• [TASK TO COMPLETE]
Look through the material below. Return exactly the lines from the one with "- Delete tasks" through the one with "# Lenguaje publicitario", both included.
** DATA FOR THIS TASK follows **
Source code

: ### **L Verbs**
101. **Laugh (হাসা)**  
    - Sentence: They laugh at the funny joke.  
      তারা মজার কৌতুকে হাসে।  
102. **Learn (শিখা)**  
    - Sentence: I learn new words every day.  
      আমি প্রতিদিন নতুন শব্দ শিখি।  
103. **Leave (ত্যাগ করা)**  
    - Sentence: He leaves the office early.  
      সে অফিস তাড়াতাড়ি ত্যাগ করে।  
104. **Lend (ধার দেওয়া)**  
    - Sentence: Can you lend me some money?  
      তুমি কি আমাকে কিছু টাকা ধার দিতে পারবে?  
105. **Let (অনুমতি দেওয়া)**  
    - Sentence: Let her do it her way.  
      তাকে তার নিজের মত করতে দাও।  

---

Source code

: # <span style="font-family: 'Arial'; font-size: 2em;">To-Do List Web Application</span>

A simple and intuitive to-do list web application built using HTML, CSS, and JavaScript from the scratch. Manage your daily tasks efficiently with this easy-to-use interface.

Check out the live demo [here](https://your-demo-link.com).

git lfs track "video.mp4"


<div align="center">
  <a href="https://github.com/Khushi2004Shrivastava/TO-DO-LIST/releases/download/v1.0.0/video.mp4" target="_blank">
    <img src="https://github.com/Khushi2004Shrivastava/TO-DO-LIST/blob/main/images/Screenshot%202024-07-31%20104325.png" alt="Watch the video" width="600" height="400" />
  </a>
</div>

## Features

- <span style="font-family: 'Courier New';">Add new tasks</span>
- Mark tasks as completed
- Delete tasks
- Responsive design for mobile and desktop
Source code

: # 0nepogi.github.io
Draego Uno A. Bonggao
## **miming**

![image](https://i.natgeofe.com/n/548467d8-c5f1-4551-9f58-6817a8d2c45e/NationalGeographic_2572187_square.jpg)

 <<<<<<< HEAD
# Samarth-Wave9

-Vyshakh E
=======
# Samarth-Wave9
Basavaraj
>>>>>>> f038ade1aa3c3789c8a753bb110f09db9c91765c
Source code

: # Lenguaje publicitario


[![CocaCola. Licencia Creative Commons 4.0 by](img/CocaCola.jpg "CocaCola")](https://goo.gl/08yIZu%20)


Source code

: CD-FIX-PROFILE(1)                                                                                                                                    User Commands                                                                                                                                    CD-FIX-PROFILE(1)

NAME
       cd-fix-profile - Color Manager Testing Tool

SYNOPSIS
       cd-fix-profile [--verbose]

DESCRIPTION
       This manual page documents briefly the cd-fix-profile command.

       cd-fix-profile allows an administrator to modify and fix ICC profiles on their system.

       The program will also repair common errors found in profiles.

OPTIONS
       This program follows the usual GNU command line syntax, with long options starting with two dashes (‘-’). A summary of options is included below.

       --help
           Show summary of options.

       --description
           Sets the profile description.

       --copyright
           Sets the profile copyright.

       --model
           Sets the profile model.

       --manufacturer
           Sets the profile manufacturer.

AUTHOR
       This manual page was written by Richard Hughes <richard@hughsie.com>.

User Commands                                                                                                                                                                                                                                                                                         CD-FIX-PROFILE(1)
** End of DATA FOR THIS TASK **
• [EXERCISE OUTPUT]
- Delete tasks
- Responsive design for mobile and desktop
Source code

: # 0nepogi.github.io
Draego Uno A. Bonggao
## **miming**

![image](https://i.natgeofe.com/n/548467d8-c5f1-4551-9f58-6817a8d2c45e/NationalGeographic_2572187_square.jpg)

 <<<<<<< HEAD
# Samarth-Wave9

-Vyshakh E
=======
# Samarth-Wave9
Basavaraj
>>>>>>> f038ade1aa3c3789c8a753bb110f09db9c91765c
Source code

: # Lenguaje publicitario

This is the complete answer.